What President Obama wants to do is, he's run to the United Nations and wants to use the United Nations to bind the United States and take away our sovereignty. I spent five and a half years as the solicitor general of Texas and U.S. Supreme Court and I went in front of the U.S. Supreme Court and took it on and we won a historic victory saying the world court and U.N. has no power to bind the United States, no president, Republican or Democrat, has the authority to give away our sovereignty. If there is anyone up here who would be bound by this catastrophic deal with Iran, they are giving up the core responsibility of commander-in-chief, and as president I would never do that. 

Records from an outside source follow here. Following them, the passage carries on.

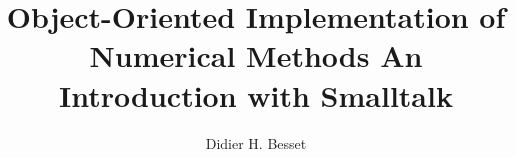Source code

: \documentclass[twoside]{book}
\begin{document}
\title{Object-Oriented Implementation of \linebreak Numerical Methods\linebreak
 An Introduction with Smalltalk}
\author{Didier H. Besset}
\maketitle {}
{\parskip 0pt \tableofcontents \listoffigures \listoftables
} \cleardoublepage{}








\appendix


% 




\end{document}
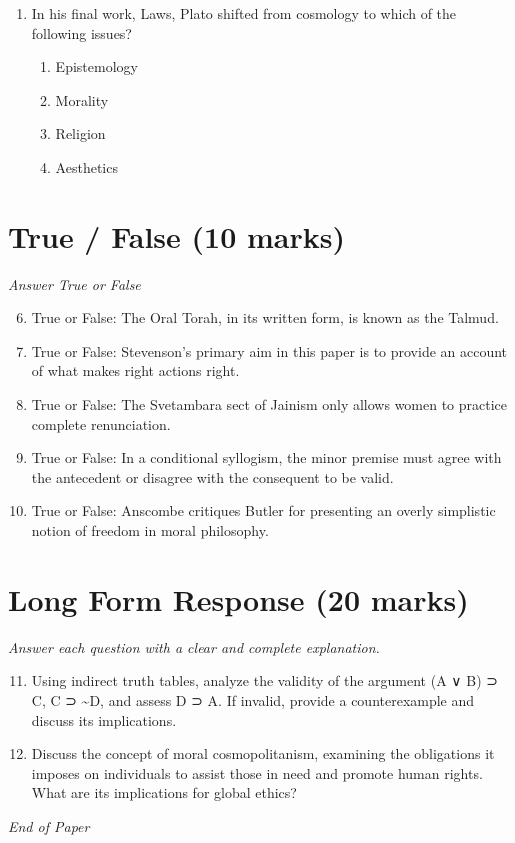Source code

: \documentclass[12pt]{article}
\begin{document}
\begin{enumerate}[label=\arabic*.]
\begin{enumerate}[label=(\alph*)]
    \item justice
    \item fairness
    \item respect for other persons
    \item all of the above
\end{enumerate}
\item In his final work, Laws, Plato shifted from cosmology to which of the following issues?
\begin{enumerate}[label=(\alph*)]
    \item Epistemology
    \item Morality
    \item Religion
    \item Aesthetics
\end{enumerate}
\end{enumerate}

\section*{True / False (10 marks)}
\textit{Answer True or False}
\begin{enumerate}[label=\arabic*.]
\setcounter{enumi}{5}
\item True or False: The Oral Torah, in its written form, is known as the Talmud.
\item True or False: Stevenson's primary aim in this paper is to provide an account of what makes right actions right.
\item True or False: The Svetambara sect of Jainism only allows women to practice complete renunciation.
\item True or False: In a conditional syllogism, the minor premise must agree with the antecedent or disagree with the consequent to be valid.
\item True or False: Anscombe critiques Butler for presenting an overly simplistic notion of freedom in moral philosophy.
\end{enumerate}

\section*{Long Form Response (20 marks)}
\textit{Answer each question with a clear and complete explanation.}
\begin{enumerate}[label=\arabic*.]
\setcounter{enumi}{10}
\item Using indirect truth tables, analyze the validity of the argument (A ∨ B) ⊃ C, C ⊃ \textasciitilde{}D, and assess D ⊃ A. If invalid, provide a counterexample and discuss its implications.
\item Discuss the concept of moral cosmopolitanism, examining the obligations it imposes on individuals to assist those in need and promote human rights. What are its implications for global ethics?
\end{enumerate}

\vfill
\noindent\textit{End of Paper}
\end{document}
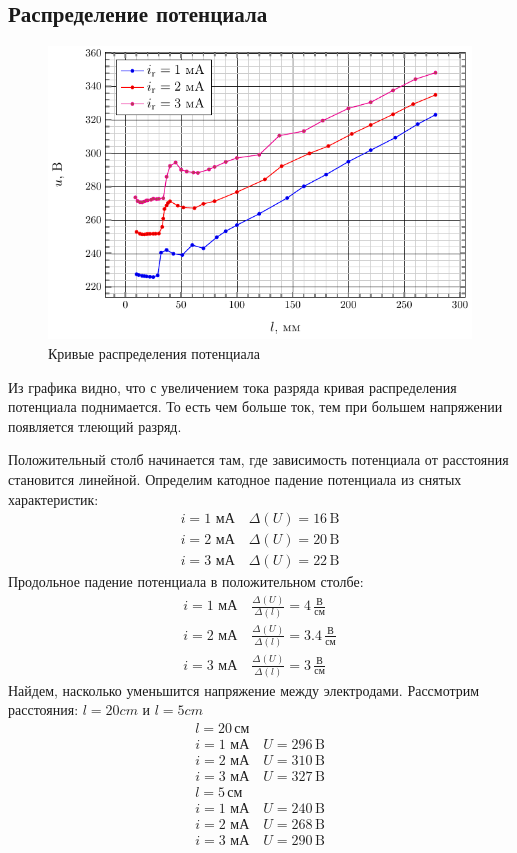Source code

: \documentclass[a5paper,11pt]{extarticle}
\begin{document}
\subsection{Распределение потенциала}
\begin{figure}[H]
	\centering
	\includegraphics[]{fig/u_from_l.pdf}
	\caption{Кривые распределения потенциала}
	\label{fig:1}
\end{figure}
Из графика видно, что с увеличением тока разряда кривая распределения потенциала поднимается. То есть чем больше ток, тем при большем напряжении появляется тлеющий разряд.

Положительный столб начинается там, где зависимость потенциала от расстояния становится линейной. 
Определим катодное падение потенциала из снятых характеристик:
\begin{gather}
	i=1\text{ мА} \quad \Delta(U) = 16 \,\text{B}\\
	i=2\text{ мА} \quad \Delta(U) = 20\, \text{B}\\
	i=3\text{ мА} \quad \Delta(U) = 22 \,\text{B}
\end{gather}
Продольное падение потенциала в положительном столбе:
\begin{gather}
	i=1\text{ мА} \quad \frac{\Delta(U)}{\Delta(l)} = 4 \,\frac{\text{В}}{\text{см}}\\
	i=2\text{ мА} \quad \frac{\Delta(U)}{\Delta(l)} = 3.4\,\frac{\text{В}}{\text{см}}\\
	i=3\text{ мА} \quad \frac{\Delta(U)}{\Delta(l)} = 3 \,\frac{\text{В}}{\text{см}}
\end{gather}
Найдем, насколько уменьшится напряжение между электродами. Рассмотрим расстояния: $l=20 cm$ и $l = 5 cm$
\begin{gather}
	l=20 \,\text{см}\\
	i=1\text{ мА} \quad U = 296  \,\text{B}\\
	i=2\text{ мА} \quad U = 310  \,\text{B}\\
	i=3\text{ мА} \quad U = 327  \,\text{B}
\end{gather}
\begin{gather}
	l=5 \,\text{см}\\
	i=1\text{ мА} \quad U = 240  \,\text{B}\\
	i=2\text{ мА} \quad U = 268  \,\text{B}\\
	i=3\text{ мА} \quad U = 290  \,\text{B}
\end{gather}
\end{document}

Cruz is talking about the Medellin vs. Texas case in which the court found that international treaties are not binding domestic law. What this has to do with the Iran deal is a little unclear—U.S. presidents make executive agreements with other governments all the time and control the U.S. vote in the United Nations. Cruz is right that the fact that the law was not a treaty ratified by Congress means it would be easier for the next president to abandon it, though as Ohio Gov. John Kasich noted, this would certainly upset the other governments involved in negotiating the agreement, which would be unlikely to reimpose their own sanctions on Iran.

We won't know under this agreement, there are several facilities in Iran they designate as military facilities off limit off together. Beyond that, the other facilities, we give them 24 days' notice before inspecting them.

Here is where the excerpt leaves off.